Dans cette feuille, trois arcs structurent la composition, animée par les figures sveltes et fragiles d’Achille et des jeunes filles du roi, parmi lesquelles se trouve Deidamia, enceinte. Celle-ci, ayant démasqué Achille, lui donnera un fils, Neptomène. Ulysse et Diomède sont en partie cachés derrière une colonne. L’élégante silhouette du jeune Achille est bien visible au centre du dessin. Le jeune héros brandit l’épée du fourreau, montrant ainsi qu’il est prêt à affronter son destin tragique.

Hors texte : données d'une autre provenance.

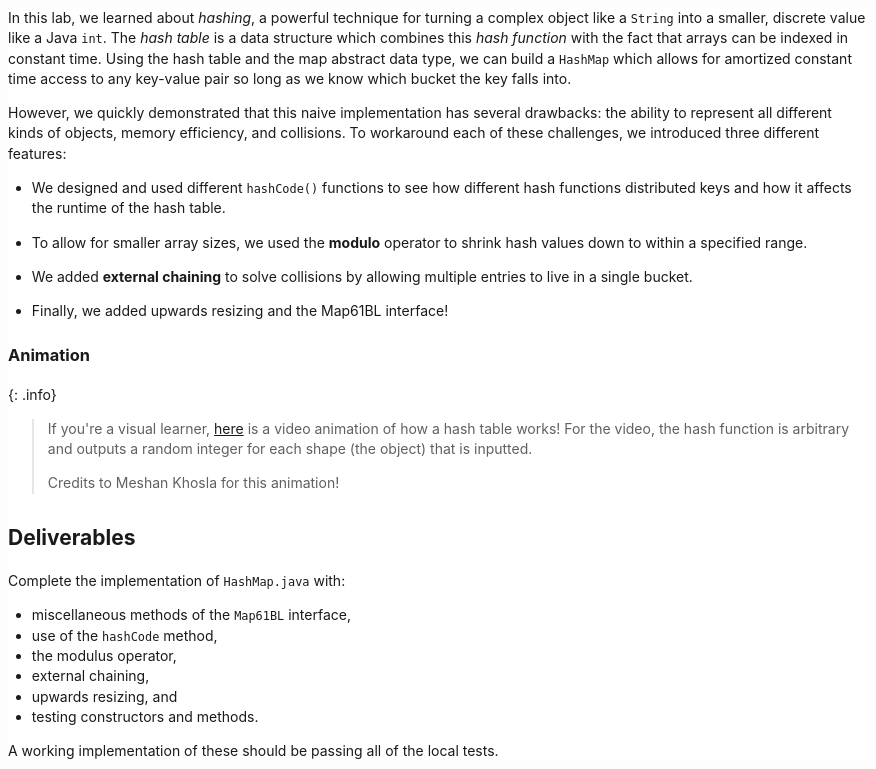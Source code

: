 In this lab, we learned about *hashing*, a powerful technique for turning a
complex object like a `String` into a smaller, discrete value like a Java `int`.
The *hash table* is a data structure which combines this *hash function* with
the fact that arrays can be indexed in constant time. Using the hash table and
the map abstract data type, we can build a `HashMap` which allows for amortized
constant time access to any key-value pair so long as we know which bucket the
key falls into.

However, we quickly demonstrated that this naive implementation has several
drawbacks: the ability to represent all different kinds of objects, memory
efficiency, and collisions. To workaround each of these challenges, we introduced three different
features:

- We designed and used different `hashCode()` functions to see how
  different hash functions distributed keys and how it affects the runtime of
  the hash table.

- To allow for smaller array sizes, we used the **modulo** operator to shrink
  hash values down to within a specified range.

- We added **external chaining** to solve collisions by allowing multiple
  entries to live in a single bucket.

- Finally, we added upwards resizing and the Map61BL interface!

### Animation

{: .info}
>If you're a visual learner, [here](https://www.youtube.com/watch?v=tUEixFouAjg) is a video animation of how a hash table works! For the video, the hash function is arbitrary and outputs a random integer for each shape (the object) that is inputted.
>
>Credits to Meshan Khosla for this animation!

## Deliverables

Complete the implementation of `HashMap.java` with:
- miscellaneous methods of the `Map61BL` interface,
- use of the `hashCode` method,
- the modulus operator,
- external chaining,
- upwards resizing, and
- testing constructors and methods.

A working implementation of these should be passing all of the local tests.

Attribué à Diepenbeeck, ce dessin aquarellé revient en fait à Jan van Boeckhorst. Né à Münster en Westphalie, l’artiste se forme chez Rubens à Anvers et devient l’un de ses collaborateurs les plus proches. Il participe notamment en 1635 au décor éphémère de l’Entrée triomphale de l’archiduc Ferdinand[1], sous la supervision de Rubens[2]. Il reste l’un des plus importants peintres flamands du troisième quart du XVIIe siècle et se distingue par ses peintures religieuses et mythologiques. En 1649, il attire l’attention de Michel le Blon, conseiller artistique de Christine de Suède, qui l’appelle « le plus rare peintre d’Anvers, tant pour les portraits, histoire qu’inventions à l’antique »[3]. La feuille de Grenoble est proche du Christ entouré de pécheurs repentis de Boeckhorst, conservé au cabinet d’art graphique de la National Gallery of Art de Washington[4]. Ce dernier dessin est préparatoire à un tableau du même sujet, conservé dans une collection particulière. Dans les deux oeuvres, on trouve la même utilisation de la couleur chatoyante et les mêmes contours curvilignes, négligeant tous les détails. En même temps, les éléments essentiels de la composition sont clairement esquissés.
Boeckhorst se distingue par le grand nombre de peintures consacrées à Achille parmi les filles de Lycomède[5]. On peut en effet comparer l’esquisse de Grenoble avec une de ces compositions, conservée à l’Alte Pinakothek à Munich[6] et entrée dans les collections bavaroises en 1696. L’idée de situer la scène dans une sorte de loggia ouverte se retrouve dans les deux oeuvres. Sur le même sujet, on trouve encore un tableau à Varsovie[7] et un dessin, anciennement dans la collection Benjamin Fillon à Paris[8]. Ce dernier dessin est inspiré d’une composition d’Antoon van Dyck, conservée dans la collection Schönborn à Pommersfelden. Une belle copie de ce tableau est actuellement exposée à Neuburg sur le Danube, dépendance des Bayerische Staatsgemäldesammlungen[9]. Parfois, le nom de Boeckhorst est prononcé pour désigner l’artiste de cette copie mais les indices demeurent trop fragiles pour le confirmer avec certitude[10]. Notons qu’à Grenoble est conservé un dessin anonyme mis au carreau qui reprend exactement la composition du tableau de Van Dyck[11].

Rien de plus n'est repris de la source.